Het woord is gevallen. Als een willekeurige beroepsrenner het woord koers is de mond neemt, beginnen ogen te glinsteren, proef je de smaak van caramel in de mond, ruik je de geur van rozebottels, hoor je de stemmen van Theo Koomen, Mart Smeets en Jean Nelissen, rijden alle treinen op tijd, zingt Charles Aznavour 24/7, wordt Feyenoord kampioen en is de winter afgeschaft.
‘Ik ben 19 oktober 1967 geboren in Brielle. Mijn moeder was een echte Rotterdamse. Mijn vader werkte bij een toeleveranciersbedrijf voor booreilanden en was voetbaltrainer bij FC Voorne. Hij liet mij voetballen bij WRW in Brielle, de concurrent ja. Het was 1973. Ik was fan van Ard en Keessie, Joop, Hennie, Feyenoord. Manus Vrauwdeunt, die oud-speler van Feyenoord, was een oom van mijn moeder. Hij werd drie keer landskampioen met Feyenoord. Toen wel ja.
Mijn eerste fiets, een echte Manus Brinkman racefiets, kreeg ik op tienjarige leeftijd. Het was 1977. Jan Raas won de Amstel dat jaar en Thévenet de Tour. Ik werd gemotiveerd door mijn achterbuurman Louis Michielsen die koerste voor De Pedaalridders. Ik fietste veel met hem en zijn zoon die twee jaar ouder was dan ik. Soms fietste ik die jongen uit het wiel en dat gaf mij natuurlijk een kik.

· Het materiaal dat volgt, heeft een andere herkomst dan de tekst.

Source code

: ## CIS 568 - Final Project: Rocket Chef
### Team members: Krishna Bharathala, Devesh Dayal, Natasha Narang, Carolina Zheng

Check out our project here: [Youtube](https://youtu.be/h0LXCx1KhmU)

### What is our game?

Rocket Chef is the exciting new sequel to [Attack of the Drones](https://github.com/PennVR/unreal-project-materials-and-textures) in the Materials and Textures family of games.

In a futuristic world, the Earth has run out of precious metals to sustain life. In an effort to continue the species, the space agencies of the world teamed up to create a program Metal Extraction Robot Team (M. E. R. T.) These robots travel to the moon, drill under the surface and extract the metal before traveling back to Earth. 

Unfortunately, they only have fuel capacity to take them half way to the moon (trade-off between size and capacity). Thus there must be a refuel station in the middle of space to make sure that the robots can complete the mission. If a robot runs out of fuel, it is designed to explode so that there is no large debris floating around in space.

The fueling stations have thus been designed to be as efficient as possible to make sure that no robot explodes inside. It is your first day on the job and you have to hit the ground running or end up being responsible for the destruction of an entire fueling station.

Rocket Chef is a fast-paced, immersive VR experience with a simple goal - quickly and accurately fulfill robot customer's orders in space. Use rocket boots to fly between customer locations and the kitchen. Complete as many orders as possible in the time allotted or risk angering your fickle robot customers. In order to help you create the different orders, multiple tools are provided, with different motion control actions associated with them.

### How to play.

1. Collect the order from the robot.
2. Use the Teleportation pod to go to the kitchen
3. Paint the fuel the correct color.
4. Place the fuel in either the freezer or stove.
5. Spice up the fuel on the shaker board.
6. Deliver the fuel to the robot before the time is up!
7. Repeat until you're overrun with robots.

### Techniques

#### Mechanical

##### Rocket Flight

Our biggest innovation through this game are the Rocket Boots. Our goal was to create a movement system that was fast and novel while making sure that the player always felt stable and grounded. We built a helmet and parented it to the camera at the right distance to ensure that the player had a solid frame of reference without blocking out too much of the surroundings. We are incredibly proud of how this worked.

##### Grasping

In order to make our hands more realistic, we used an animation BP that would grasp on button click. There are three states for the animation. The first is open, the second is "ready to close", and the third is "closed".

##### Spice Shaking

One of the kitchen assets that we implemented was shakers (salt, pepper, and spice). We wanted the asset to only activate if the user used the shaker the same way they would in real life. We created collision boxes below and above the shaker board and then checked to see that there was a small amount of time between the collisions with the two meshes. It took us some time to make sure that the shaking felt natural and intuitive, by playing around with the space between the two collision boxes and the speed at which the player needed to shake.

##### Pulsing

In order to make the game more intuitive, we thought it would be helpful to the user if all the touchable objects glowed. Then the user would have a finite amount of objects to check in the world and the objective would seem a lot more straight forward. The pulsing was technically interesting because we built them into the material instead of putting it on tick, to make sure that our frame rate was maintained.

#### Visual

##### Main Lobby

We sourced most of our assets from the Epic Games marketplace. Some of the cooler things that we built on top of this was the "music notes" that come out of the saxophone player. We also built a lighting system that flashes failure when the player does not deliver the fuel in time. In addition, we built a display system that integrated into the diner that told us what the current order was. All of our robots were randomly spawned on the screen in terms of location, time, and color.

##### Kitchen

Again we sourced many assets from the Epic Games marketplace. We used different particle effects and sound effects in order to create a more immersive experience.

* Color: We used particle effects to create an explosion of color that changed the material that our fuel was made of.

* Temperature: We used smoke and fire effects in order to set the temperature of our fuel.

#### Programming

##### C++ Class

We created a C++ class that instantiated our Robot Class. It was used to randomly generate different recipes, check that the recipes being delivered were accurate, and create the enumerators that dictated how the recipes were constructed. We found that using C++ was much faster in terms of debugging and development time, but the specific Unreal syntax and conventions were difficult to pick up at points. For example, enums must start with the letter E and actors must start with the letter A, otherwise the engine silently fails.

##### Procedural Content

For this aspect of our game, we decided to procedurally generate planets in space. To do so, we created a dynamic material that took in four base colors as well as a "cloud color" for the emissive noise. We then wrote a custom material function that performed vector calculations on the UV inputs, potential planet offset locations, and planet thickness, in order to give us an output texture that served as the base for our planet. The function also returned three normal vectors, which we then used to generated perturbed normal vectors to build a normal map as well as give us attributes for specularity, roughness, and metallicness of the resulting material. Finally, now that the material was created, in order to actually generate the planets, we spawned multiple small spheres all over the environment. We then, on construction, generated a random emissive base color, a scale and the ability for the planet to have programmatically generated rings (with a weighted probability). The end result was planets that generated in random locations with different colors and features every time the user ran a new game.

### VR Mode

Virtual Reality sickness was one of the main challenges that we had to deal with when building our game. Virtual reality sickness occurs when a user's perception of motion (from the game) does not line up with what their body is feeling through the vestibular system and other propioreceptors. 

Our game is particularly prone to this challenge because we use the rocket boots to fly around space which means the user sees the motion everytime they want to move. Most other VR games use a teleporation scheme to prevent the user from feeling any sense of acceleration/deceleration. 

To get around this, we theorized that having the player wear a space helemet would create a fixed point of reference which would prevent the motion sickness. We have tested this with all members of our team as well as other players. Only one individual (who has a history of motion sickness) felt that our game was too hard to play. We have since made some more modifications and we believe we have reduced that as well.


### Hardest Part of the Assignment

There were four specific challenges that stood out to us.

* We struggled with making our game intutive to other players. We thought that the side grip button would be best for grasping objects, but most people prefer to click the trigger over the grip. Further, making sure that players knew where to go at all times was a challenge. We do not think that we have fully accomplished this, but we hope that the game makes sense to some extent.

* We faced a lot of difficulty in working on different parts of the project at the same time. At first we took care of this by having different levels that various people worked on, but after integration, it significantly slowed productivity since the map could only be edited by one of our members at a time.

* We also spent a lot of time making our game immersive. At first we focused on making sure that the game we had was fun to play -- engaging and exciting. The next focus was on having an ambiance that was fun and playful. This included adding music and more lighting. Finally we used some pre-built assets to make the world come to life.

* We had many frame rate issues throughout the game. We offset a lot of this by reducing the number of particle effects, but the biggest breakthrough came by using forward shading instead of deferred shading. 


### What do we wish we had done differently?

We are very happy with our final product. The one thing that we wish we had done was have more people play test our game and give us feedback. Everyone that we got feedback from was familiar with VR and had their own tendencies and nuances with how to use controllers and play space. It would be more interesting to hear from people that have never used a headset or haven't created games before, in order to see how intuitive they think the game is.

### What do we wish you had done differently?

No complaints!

In 1978 werd ik zelf lid van De Pedaalridders. In april dat jaar reed ik mijn eerste clubkampioenschappen, in de Spaanse Polder. Honderd meter voor de finish ging ik hard onderuit op die spekgladde kasseien. Ik naar het ziekenhuis met mijn ouders. Mijn hele lichaam, inclusief mijn gezicht, lag open en ik had een hersenschudding. Mijn ouders dachten “die fietst nooit meer”. Maar mijn eerste zorg was: “is mijn fiets nog heel?”. Enkele dagen later fietste ik alweer.’
De Koers. Wat is de magie? Het geluid van rollend rubber over het wegdek? Van een draaiende ketting? Zijn het de tranen die over je wangen glijden van de striemende wind? De jeukende bandjes van je helm onder je konen? De dranghekken waarachter te weinig publiek staat? De speaker die de waren van de plaatselijke slagerij aanprijst? De lokale rondemiss met iets te veel make-up? De gruwelijke pijn in je poten? De klik van de plaatjes onder je schoenen als je jezelf hecht aan je fiets? De vervloeking? De smaak van het gif? De krijs om hulp? Het gevecht tussen hoofd, hart, benen, machine, weer en parcours?
Of is het de ultieme smeek om vergiffenis?
Koers is Koers. Altijd. Overal.
Ik was een heel rustige jongen. Ik ging naar school, deed mijn huiswerk braaf, slaagde voor de MAVO in Brielle en ging toen de MTS volgen bij jullie, op Zuid, bij het Ikazia Ziekenhuis. Op de fiets. Heen en weer vanuit Heenvliet, waar we toen woonden. Ik stapte niet. Ik dronk niet. Ik rookte niet. En geen meiden nee hahaha. Ik trainde gewoon graag. Ik ben op zich een sociale jongen, maar ik train toch graag alleen. Ik houd van stipt afspreken, ik houd niet van wachten. Als ik alleen trainde, voelde ik me vrij. Echt vrij.’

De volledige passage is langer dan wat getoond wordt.